Accepting the above and explaining what follows below, I’m approaching the month of February, both personally and professionally, as a way to put into practice the habit of trying new things, of pushing myself beyond my typical, usual comfort zone. You could even call this a belated New Year’s resolution. Regardless of the label, though, my attempt, each day this month, will be to actively seek something out that I don’t normally do. And to place this in the context of the library, I might use the following as some examples.

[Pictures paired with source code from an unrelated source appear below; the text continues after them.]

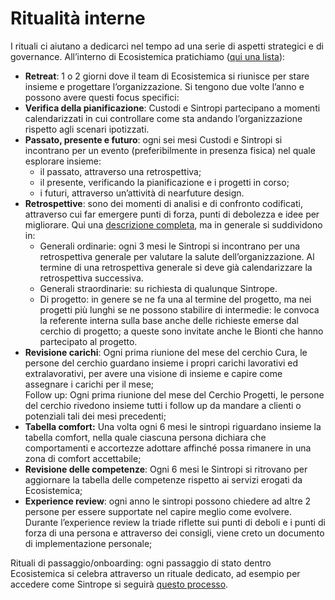 # Ritualità interne

I rituali ci aiutano a dedicarci nel tempo ad una serie di aspetti strategici e di governance. All’interno di Ecosistemica pratichiamo ([qui una lista](https://docs.google.com/spreadsheets/d/1NJ0wEPh73qw2ycEdAsY1whRr0awk9fdWfE-pO9JFiqA/edit?gid=0#gid=0)):

* **Retreat**: 1 o 2 giorni dove il team di Ecosistemica si riunisce per stare insieme e progettare l’organizzazione. Si tengono due volte l’anno e possono avere questi focus specifici:
* **Verifica della pianificazione**: Custodi e Sintropi partecipano a momenti calendarizzati in cui controllare come sta andando l’organizzazione rispetto agli scenari ipotizzati.
* **Passato, presente e futuro**: ogni sei mesi Custodi e Sintropi si incontrano per un evento (preferibilmente in presenza fisica) nel quale esplorare insieme:&#x20;
  * il passato, attraverso una retrospettiva;
  * il presente, verificando la pianificazione e i progetti in corso;&#x20;
  * i futuri, attraverso un’attività di nearfuture design.
* **Retrospettive**: sono dei momenti di analisi e di confronto codificati, attraverso cui far emergere punti di forza, punti di debolezza e idee per migliorare. Qui una [descrizione completa](https://docs.google.com/document/d/1Vc5HtMwmjZ24djDMWLr7gL775VcuSRGNXEPPyfyneFU/edit), ma in generale si suddividono in:
  * Generali ordinarie: ogni 3 mesi le Sintropi si incontrano per una retrospettiva generale per valutare la salute dell’organizzazione. Al termine di una retrospettiva generale si deve già calendarizzare la retrospettiva successiva.
  * Generali straordinarie: su richiesta di qualunque Sintrope.
  * Di progetto: in genere se ne fa una al termine del progetto, ma nei progetti più lunghi se ne possono stabilire di intermedie: le convoca la referente interna sulla base anche delle richieste emerse dal cerchio di progetto; a queste sono invitate anche le Bionti che hanno partecipato al progetto.
* **Revisione carichi**: Ogni prima riunione del mese del cerchio Cura, le persone del cerchio guardano insieme i propri carichi lavorativi ed extralavorativi, per avere una visione di insieme e capire come assegnare i carichi per il mese;\
  Follow up: Ogni prima riunione del mese del Cerchio Progetti, le persone del cerchio rivedono insieme tutti i follow up da mandare a clienti o potenziali tali dei mesi precedenti;
* **Tabella comfort:** Una volta ogni 6 mesi le sintropi riguardano insieme la tabella comfort, nella quale ciascuna persona dichiara che comportamenti e accortezze adottare affinché possa rimanere in una zona di comfort accettabile;
* **Revisione delle competenze**: Ogni 6 mesi le Sintropi si ritrovano per aggiornare la tabella delle competenze rispetto ai servizi erogati da Ecosistemica;
* **Experience review**: ogni anno le sintropi possono chiedere ad altre 2 persone per essere supportate nel capire meglio come evolvere. Durante l’experience review la triade riflette sui punti di deboli e i punti di forza di una persona e attraverso dei consigli, viene creto un documento di implementazione personale;

Rituali di passaggio/onboarding: ogni passaggio di stato dentro Ecosistemica si celebra attraverso un rituale dedicato, ad esempio per accedere come Sintrope si seguirà [questo processo](https://docs.google.com/document/d/1bkkSoonnoWl1l_0FofWgGpXgud6Jbm4tl4YdpNHIJXI/edit).
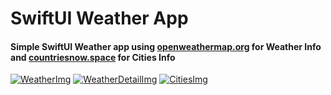 # SwiftUI Weather App

#### Simple SwiftUI Weather app using [openweathermap.org](openweathermap.org) for Weather Info and [countriesnow.space](countriesnow.space) for Cities Info

[![WeatherImg](https://i.ibb.co/9HQmy63/Weather.png)](https://i.ibb.co/9HQmy63/Weather.png)
[![WeatherDetailImg](https://i.ibb.co/58P4XpP/Weather-Detail.png)](https://i.ibb.co/58P4XpP/Weather-Detail.png)
[![CitiesImg](https://i.ibb.co/WWpmZwq/Cities.png)](https://i.ibb.co/WWpmZwq/Cities.png)
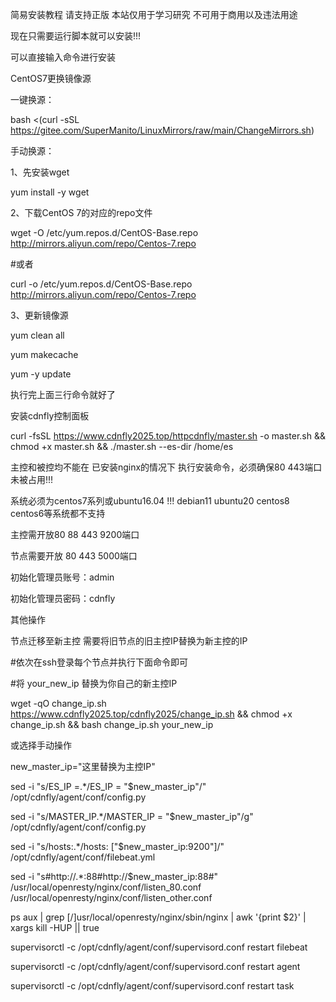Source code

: 简易安装教程
请支持正版 本站仅用于学习研究 不可用于商用以及违法用途

现在只需要运行脚本就可以安装!!!

可以直接输入命令进行安装

CentOS7更换镜像源

一键换源：

bash <(curl -sSL https://gitee.com/SuperManito/LinuxMirrors/raw/main/ChangeMirrors.sh)

手动换源：

1、先安装wget

yum install -y wget

2、下载CentOS 7的对应的repo文件

wget -O /etc/yum.repos.d/CentOS-Base.repo http://mirrors.aliyun.com/repo/Centos-7.repo

#或者

curl -o /etc/yum.repos.d/CentOS-Base.repo http://mirrors.aliyun.com/repo/Centos-7.repo

3、更新镜像源

yum clean all

yum makecache

yum -y update

执行完上面三行命令就好了

安装cdnfly控制面板

curl -fsSL https://www.cdnfly2025.top/httpcdnfly/master.sh -o master.sh && chmod +x master.sh && ./master.sh --es-dir /home/es

主控和被控均不能在 已安装nginx的情况下 执行安装命令，必须确保80 443端口未被占用!!!

系统必须为centos7系列或ubuntu16.04 !!! debian11 ubuntu20 centos8 centos6等系统都不支持

主控需开放80 88 443 9200端口

节点需要开放 80 443 5000端口

初始化管理员账号：admin

初始化管理员密码：cdnfly

其他操作

节点迁移至新主控
需要将旧节点的旧主控IP替换为新主控的IP

#依次在ssh登录每个节点并执行下面命令即可

#将 your_new_ip 替换为你自己的新主控IP

wget -qO change_ip.sh https://www.cdnfly2025.top/cdnfly2025/change_ip.sh && chmod +x change_ip.sh && bash change_ip.sh your_new_ip

或选择手动操作

new_master_ip="这里替换为主控IP"

sed -i "s/ES_IP =.*/ES_IP = \"$new_master_ip\"/" /opt/cdnfly/agent/conf/config.py

sed -i "s/MASTER_IP.*/MASTER_IP = \"$new_master_ip\"/g" /opt/cdnfly/agent/conf/config.py

sed -i "s/hosts:.*/hosts: [\"$new_master_ip:9200\"]/" /opt/cdnfly/agent/conf/filebeat.yml

sed -i "s#http://.*:88#http://$new_master_ip:88#" /usr/local/openresty/nginx/conf/listen_80.conf /usr/local/openresty/nginx/conf/listen_other.conf

ps aux | grep [/]usr/local/openresty/nginx/sbin/nginx | awk '{print $2}' | xargs kill -HUP || true

supervisorctl -c /opt/cdnfly/agent/conf/supervisord.conf restart filebeat

supervisorctl -c /opt/cdnfly/agent/conf/supervisord.conf restart agent

supervisorctl -c /opt/cdnfly/agent/conf/supervisord.conf restart task
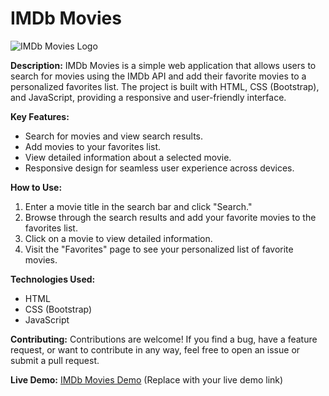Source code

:# IMDb Movies

![IMDb Movies Logo](https://cdn4.iconfinder.com/data/icons/logos-and-brands/512/171_Imdb_logo_logos-512.png)

**Description:**
IMDb Movies is a simple web application that allows users to search for movies using the IMDb API and add their favorite movies to a personalized favorites list. The project is built with HTML, CSS (Bootstrap), and JavaScript, providing a responsive and user-friendly interface.

**Key Features:**
- Search for movies and view search results.
- Add movies to your favorites list.
- View detailed information about a selected movie.
- Responsive design for seamless user experience across devices.

**How to Use:**
1. Enter a movie title in the search bar and click "Search."
2. Browse through the search results and add your favorite movies to the favorites list.
3. Click on a movie to view detailed information.
4. Visit the "Favorites" page to see your personalized list of favorite movies.

**Technologies Used:**
- HTML
- CSS (Bootstrap)
- JavaScript

**Contributing:**
Contributions are welcome! If you find a bug, have a feature request, or want to contribute in any way, feel free to open an issue or submit a pull request.


**Live Demo:**
[IMDb Movies Demo](https://iamnithiin.github.io/mini-imdb/) (Replace with your live demo link)
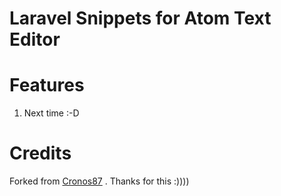 Laravel Snippets for Atom Text Editor
======

# Features
  1. Next time :-D


# Credits
  Forked from [Cronos87](https://github.com/Cronos87/atom-laravel) . Thanks for this :))))
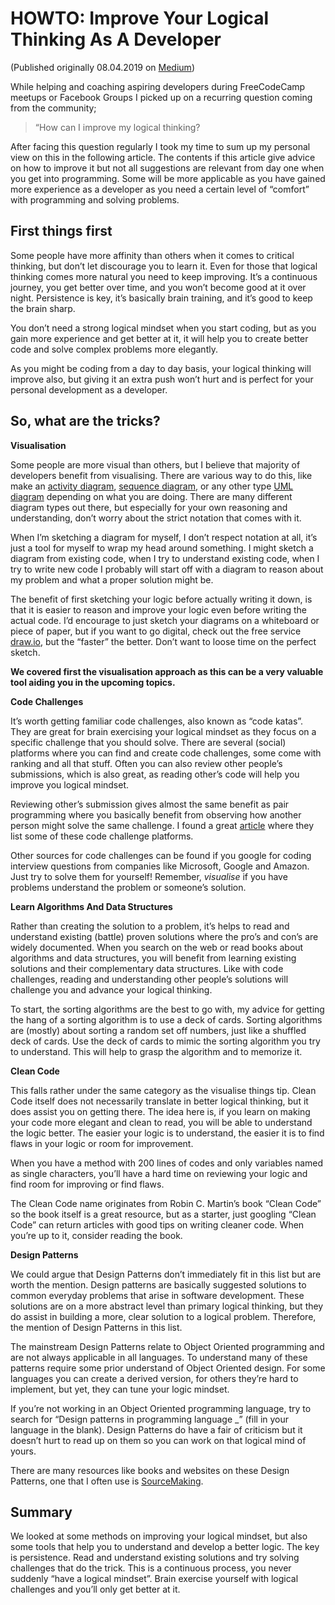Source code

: # HOWTO: Improve Your Logical Thinking As A Developer

(Published originally 08.04.2019 on [Medium](https://medium.com/@segersian/howto-improve-your-logical-thinking-as-a-developer-d44636716afb))

While helping and coaching aspiring developers during FreeCodeCamp meetups or Facebook Groups I picked up on a recurring question coming from the community;

> “How can I improve my logical thinking?

After facing this question regularly I took my time to sum up my personal view on this in the following article. The contents if this article give advice on how to improve it but not all suggestions are relevant from day one when you get into programming. Some will be more applicable as you have gained more experience as a developer as you need a certain level of “comfort” with programming and solving problems.

## First things first

Some people have more affinity than others when it comes to critical thinking, but don’t let discourage you to learn it. Even for those that logical thinking comes more natural you need to keep improving. It’s a continuous journey, you get better over time, and you won’t become good at it over night. Persistence is key, it’s basically brain training, and it’s good to keep the brain sharp.

You don’t need a strong logical mindset when you start coding, but as you gain more experience and get better at it, it will help you to create better code and solve complex problems more elegantly.

As you might be coding from a day to day basis, your logical thinking will improve also, but giving it an extra push won’t hurt and is perfect for your personal development as a developer.

## So, what are the tricks?

**Visualisation**

Some people are more visual than others, but I believe that majority of developers benefit from visualising. 
There are various way to do this, like make an [activity diagram](https://en.wikipedia.org/wiki/Activity_diagram), 
[sequence diagram](https://en.wikipedia.org/wiki/Sequence_diagram), or any other type [UML diagram](https://en.wikipedia.org/wiki/Unified_Modeling_Language) depending on what you are doing. 
There are many different diagram types out there, 
but especially for your own reasoning and understanding, don’t worry about the strict notation that comes with it.

When I’m sketching a diagram for myself, I don’t respect notation at all, it’s just a tool for myself to wrap my head around something. 
I might sketch a diagram from existing code, when I try to understand existing code, 
when I try to write new code I probably will start off with a diagram to reason about my problem and what a proper solution might be.

The benefit of first sketching your logic before actually writing it down, is that it is easier to reason and improve your 
logic even before writing the actual code. I’d encourage to just sketch your diagrams on a whiteboard or piece of paper, 
but if you want to go digital, check out the free service [draw.io](https://www.draw.io/), but the “faster” the better. Don’t want to loose time on the perfect sketch.

**We covered first the visualisation approach as this can be a very valuable tool aiding you in the upcoming topics.**

**Code Challenges**

It’s worth getting familiar code challenges, also known as “code katas”. They are great for brain exercising your 
logical mindset as they focus on a specific challenge that you should solve. There are several (social) platforms where 
you can find and create code challenges, some come with ranking and all that stuff. 
Often you can also review other people’s submissions, which is also great, as reading other’s code will help you improve you logical mindset.

Reviewing other’s submission gives almost the same benefit as pair programming where you basically benefit from observing 
how another person might solve the same challenge. I found a great [article](https://medium.com/coderbyte/the-10-best-coding-challenge-websites-for-2018-12b57645b654) where they list some of these code challenge platforms.

Other sources for code challenges can be found if you google for coding interview questions from companies like Microsoft, 
Google and Amazon. Just try to solve them for yourself! Remember, *visualise* if you have problems understand the problem or someone’s solution.

**Learn Algorithms And Data Structures**

Rather than creating the solution to a problem, it’s helps to read and understand existing (battle) proven solutions where the pro’s and con’s are widely documented. When you search on the web or read books about algorithms and data structures, you will benefit from learning existing solutions and their complementary data structures. Like with code challenges, reading and understanding other people’s solutions will challenge you and advance your logical thinking.

To start, the sorting algorithms are the best to go with, my advice for getting the hang of a sorting algorithm is to use a deck of cards. Sorting algorithms are (mostly) about sorting a random set off numbers, just like a shuffled deck of cards. Use the deck of cards to mimic the sorting algorithm you try to understand. This will help to grasp the algorithm and to memorize it.

**Clean Code**

This falls rather under the same category as the visualise things tip. Clean Code itself does not necessarily translate in better logical thinking, but it does assist you on getting there. The idea here is, if you learn on making your code more elegant and clean to read, you will be able to understand the logic better. The easier your logic is to understand, the easier it is to find flaws in your logic or room for improvement.

When you have a method with 200 lines of codes and only variables named as single characters, you’ll have a hard time on reviewing your logic and find room for improving or find flaws.

The Clean Code name originates from Robin C. Martin’s book “Clean Code” so the book itself is a great resource, but as a starter, just googling “Clean Code” can return articles with good tips on writing cleaner code. When you’re up to it, consider reading the book.

**Design Patterns**

We could argue that Design Patterns don’t immediately fit in this list but are worth the mention. Design patterns are basically suggested solutions to common everyday problems that arise in software development. These solutions are on a more abstract level than primary logical thinking, but they do assist in building a more, clear solution to a logical problem. Therefore, the mention of Design Patterns in this list.

The mainstream Design Patterns relate to Object Oriented programming and are not always applicable in all languages. To understand many of these patterns require some prior understand of Object Oriented design. For some languages you can create a derived version, for others they’re hard to implement, but yet, they can tune your logic mindset.

If you’re not working in an Object Oriented programming language, try to search for “Design patterns in programming language _” (fill in your language in the blank). Design Patterns do have a fair of criticism but it doesn’t hurt to read up on them so you can work on that logical mind of yours.

There are many resources like books and websites on these Design Patterns, one that I often use is [SourceMaking](https://sourcemaking.com/design_patterns).

## Summary

We looked at some methods on improving your logical mindset, but also some tools that help you to understand and develop a better logic. The key is persistence. Read and understand existing solutions and try solving challenges that do the trick. This is a continuous process, you never suddenly “have a logical mindset”. Brain exercise yourself with logical challenges and you’ll only get better at it.




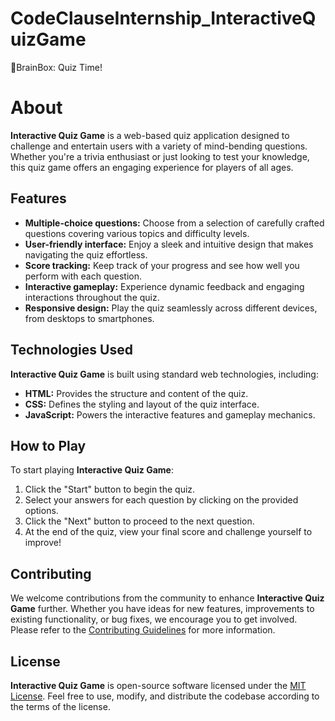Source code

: # CodeClauseInternship_InteractiveQuizGame
🧠BrainBox: Quiz Time!

# About

**Interactive Quiz Game** is a web-based quiz application designed to challenge and entertain users with a variety of mind-bending questions. Whether you're a trivia enthusiast or just looking to test your knowledge, this quiz game offers an engaging experience for players of all ages.

## Features

- **Multiple-choice questions:** Choose from a selection of carefully crafted questions covering various topics and difficulty levels.
- **User-friendly interface:** Enjoy a sleek and intuitive design that makes navigating the quiz effortless.
- **Score tracking:** Keep track of your progress and see how well you perform with each question.
- **Interactive gameplay:** Experience dynamic feedback and engaging interactions throughout the quiz.
- **Responsive design:** Play the quiz seamlessly across different devices, from desktops to smartphones.

## Technologies Used

**Interactive Quiz Game** is built using standard web technologies, including:

- **HTML:** Provides the structure and content of the quiz.
- **CSS:** Defines the styling and layout of the quiz interface.
- **JavaScript:** Powers the interactive features and gameplay mechanics.

## How to Play

To start playing **Interactive Quiz Game**:

1. Click the "Start" button to begin the quiz.
2. Select your answers for each question by clicking on the provided options.
3. Click the "Next" button to proceed to the next question.
4. At the end of the quiz, view your final score and challenge yourself to improve!

## Contributing

We welcome contributions from the community to enhance **Interactive Quiz Game** further. Whether you have ideas for new features, improvements to existing functionality, or bug fixes, we encourage you to get involved. Please refer to the [Contributing Guidelines](CONTRIBUTING.md) for more information.

## License

**Interactive Quiz Game** is open-source software licensed under the [MIT License](LICENSE). Feel free to use, modify, and distribute the codebase according to the terms of the license.

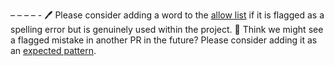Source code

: <!-- Allows custom additions to PR comment -- Supports markdown -->
– – – – -
:pen: Please consider adding a word to the [allow list](allow.txt) if it is flagged as a spelling error but is genuinely used within the project. 
:thinking: Think we might see a flagged mistake in another PR in the future? Please consider adding it as an [expected pattern](patterns.txt).
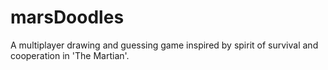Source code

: # marsDoodles
A multiplayer drawing and guessing game inspired by spirit of survival and cooperation in 'The Martian'.
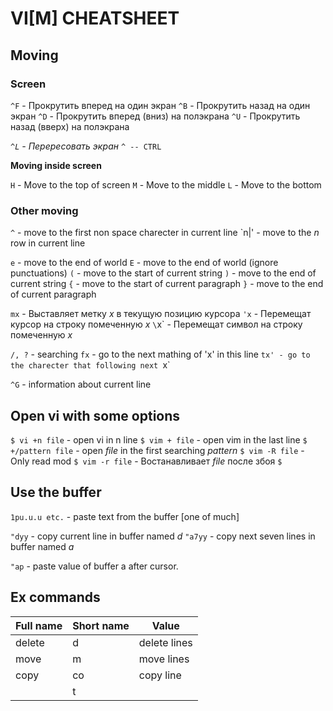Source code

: # VI[M] CHEATSHEET

## Moving
### Screen
`^F` - Прокрутить вперед на один экран
`^B` - Прокрутить назад на один экран
`^D` - Прокрутить вперед (вниз) на полэкрана
`^U` - Прокрутить назад (вверх) на полэкрана

*`^L` - Перересовать экран*
`^ -- CTRL`

**Moving inside screen**

`H` - Move to the top of screen
`M` - Move to the middle
`L` - Move to the bottom

### Other moving
`^` - move to the first non space charecter in current line
`n|' - move to the *n* row in current line

`e` - move to the end of world
`E` - move to the end of world (ignore punctuations)
`(` - move to the start of current string
`)` - move to the end of current string
`{` - move to the start of current paragraph
`}` - move to the end of current paragraph

`mx` - Выставляет метку *x* в текущую позицию курсора
`'x` - Перемещат курсор на строку помеченную *x*
`\`x` - Перемещат символ на строку помеченную *x*

`/, ?` - searching
`fx` - go to the next mathing of 'x' in this line
`tx' - go to the charecter that following next `x`

`^G` - information about current line

## Open vi with some options
`$ vi +n file` - open vi in n line
`$ vim + file` - open vim in the last line
`$ +/pattern file` - open *file* in the first searching *pattern*
`$ vim -R file` - Only read mod
`$ vim -r file` - Востанавливает *file* после збоя
`$ `


## Use the buffer
`1pu.u.u etc.` - paste text from the buffer [one of much]

`"dyy` - copy current line in buffer named *d*
`"a7yy` - copy next seven lines in buffer named *a*

`"ap` - paste value of buffer a after cursor.

## Ex commands

| Full name | Short name | Value |
| --------- | ---------- | ----- |
| delete | d | delete lines |
| move | m | move lines |
| copy | co | copy line |
|  | t | | smae thing as co |





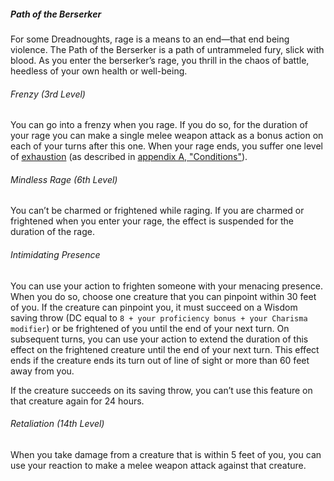 ##### Path of the Berserker

For some Dreadnoughts, rage is a means to an end—that end being violence.
The Path of the Berserker is a path of untrammeled fury, slick with blood.
As you enter the berserker’s rage, you thrill in the chaos of battle, heedless of your own health or well-being.

###### Frenzy (3rd Level)

You can go into a frenzy when you rage.
If you do so, for the duration of your rage you can make a single melee weapon attack as a bonus action on each of your turns after this one.
When your rage ends, you suffer one level of [<span class="condition">exhaustion</span>](#Conditions_exhaustion) (as described in [appendix A, "Conditions"](#Conditions_conditions)).

###### Mindless Rage (6th Level)

You can’t be charmed or frightened while raging.
If you are charmed or frightened when you enter your rage, the effect is suspended for the duration of the rage.

###### Intimidating Presence

You can use your action to frighten someone with your menacing presence.
When you do so, choose one creature that you can pinpoint within 30 feet of you.
If the creature can pinpoint you, it must succeed on a Wisdom saving throw (DC equal to `8 + your proficiency bonus + your Charisma modifier`) or be frightened of you until the end of your next turn.
On subsequent turns, you can use your action to extend the duration of this effect on the frightened creature until the end of your next turn.
This effect ends if the creature ends its turn out of line of sight or more than 60 feet away from you.

If the creature succeeds on its saving throw, you can’t use this feature on that creature again for 24 hours.

###### Retaliation (14th Level)

When you take damage from a creature that is within 5 feet of you, you can use your reaction to make a melee weapon attack against that creature.
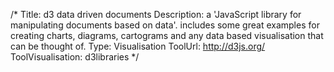 /*
Title: d3 data driven documents
Description: a 'JavaScript library for manipulating documents based on data'.  includes some great examples for creating charts, diagrams, cartograms and any data based visualisation that can be thought of.
Type: Visualisation
ToolUrl: http://d3js.org/
ToolVisualisation: d3libraries
*/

In the past two days, I’ve done the following: started reading a science fiction novel, watched a classic Anime movie, visited a new-to-me coffee shop, connected with a local organization with which I’m unfamiliar, and cold-called two library colleagues to seek professional advice. On the surface, I wouldn’t think anything of saying or feeling that none of these actions are momentous or game-changing. However, I’d be remiss to dismiss them as the usual fare: they’re not. They’re active ways, albeit for just the past two days, of changing tried-but-tired patterns.
So while I hope you’ve noticed that my attempts to establish new habits are in the grand scheme of things relatively small and subtle, perhaps this could serve as humble encouragement to, during your visits, during your patronage, of Ida Rupp to seek something out new during the month of February. There are many sections of the library (physical and virtual) that unfortunately don’t receive as much attention and notice as they could or should, a few being our large non-fiction section and magazines. Likewise, if you’ve never perused our extensive digital collection like Hoopla, Overdrive, and Zinio (and further attempted to check out a digital copy of a title you’d like to, say, read), why wait? Help is literally just a phone call or in-person interaction away. You may be pleasantly surprised that reading on a Kindle or other mobile device, for instance, may be more appealing and enriching than what you assumed.
As always, thank you for reading and for considering adopting February, or perhaps every month, as an opportunity to try different and new. Best wishes in your daily pursuits of variety!